Jackson soon got on with life. He got married, moved to France to set up a charity called M2M – a nod to his journey from millimetres to mountains – and completed his most gruelling challenge to date, leading a group ex-rugby players to the summit of Mount Buet in the Alps. Later, when climbing in Nepal, he felt compelled to do something about the inadequate treatment for spinal cord injuries there, helping to raise a quarter of a million pounds for a rehab unit.
After pushing himself through each new extreme, Jackson would see another change in his body. “Every time I’ve pushed myself neurologically, whether climbing a mountain or doing something like this, after my body’s recovered that’s when I see a new movement. Three years down the line after a spinal cord injury you’re not supposed to see much recovery, but I’m hoping that might happen next week.”
Anyone in his position would be forgiven for harbouring a little resentment about the hand life dealt. Jackson admits it has taken time to learn to “manage his negative thoughts”. Now he seems relentlessly cheerful and bullish about what he can achieve. He describes the lack of sensation in his right leg as “a blessing in disguise” because he can’t feel the pain he’s putting it through, and is indefatigable in the face of obstacles. “I’m pretty positive that even if physically I might not get to the top in the time I’ve set myself, mentally... well people have donated too much money for me not to.”
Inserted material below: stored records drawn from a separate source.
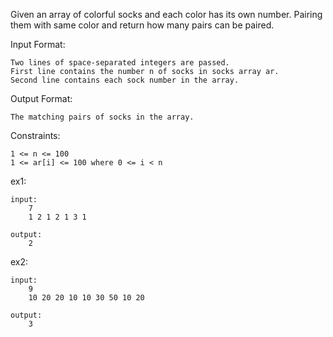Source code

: Given an array of colorful socks and each color has its own number. Pairing them with same color and return how many pairs can be paired.<br />

Input Format:

	Two lines of space-separated integers are passed.
	First line contains the number n of socks in socks array ar.
	Second line contains each sock number in the array.

Output Format:

	The matching pairs of socks in the array.

Constraints:

	1 <= n <= 100
	1 <= ar[i] <= 100 where 0 <= i < n

ex1:

	input:
		7
		1 2 1 2 1 3 1

	output:
		2

ex2:

	input:
		9
		10 20 20 10 10 30 50 10 20

	output:
		3

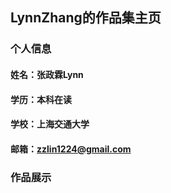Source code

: ## LynnZhang的作品集主页
### 个人信息
#### 姓名：张政霖Lynn
#### 学历：本科在读
#### 学校：上海交通大学
#### 邮箱：zzlin1224@gmail.com

### 作品展示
Each night for however long it takes, he is camping in a tent in his parents’ living room at the foot of the stairs. “They’re not that happy about it,” he says. “But they’re cheering me on. They think I’m an idiot, they always have doing stuff like this – I’ve never done anything quite as weird as this, but as a quadriplegic climbing mountains wobbling around on top of cliff edges, they think I’m stupid. They are used to me being ridiculous so at the moment they are playing ball. How long that lasts, we’ll see.”
Speaking 500 flights of stairs in, he hopes to complete them all by Friday night but knows his body might have other plans. Even so he is undeterred, and it is only strengthening his desire to conquer the real thing.
“I would be lying if I said I wasn’t interested in being the first quadriplegic to the top of Everest,” Jackson says. “I wouldn’t do it for my own self-esteem, it doesn’t interest me in that sense, but if it can inspire others then of course that’s the ultimate goal. Never say never. My mum hates it when I mention climbing Everest but unfortunately, if anything, climbing these stairs is going to make me want to do it even more.
“It’s ironic really, because walking up hills is functionally the most difficult thing for me to do. But I think that’s kind of the point.” And with that Jackson gets back to his task, walking past his tent to the foot of the stairs, looking up, his sights set as high as humanly possible.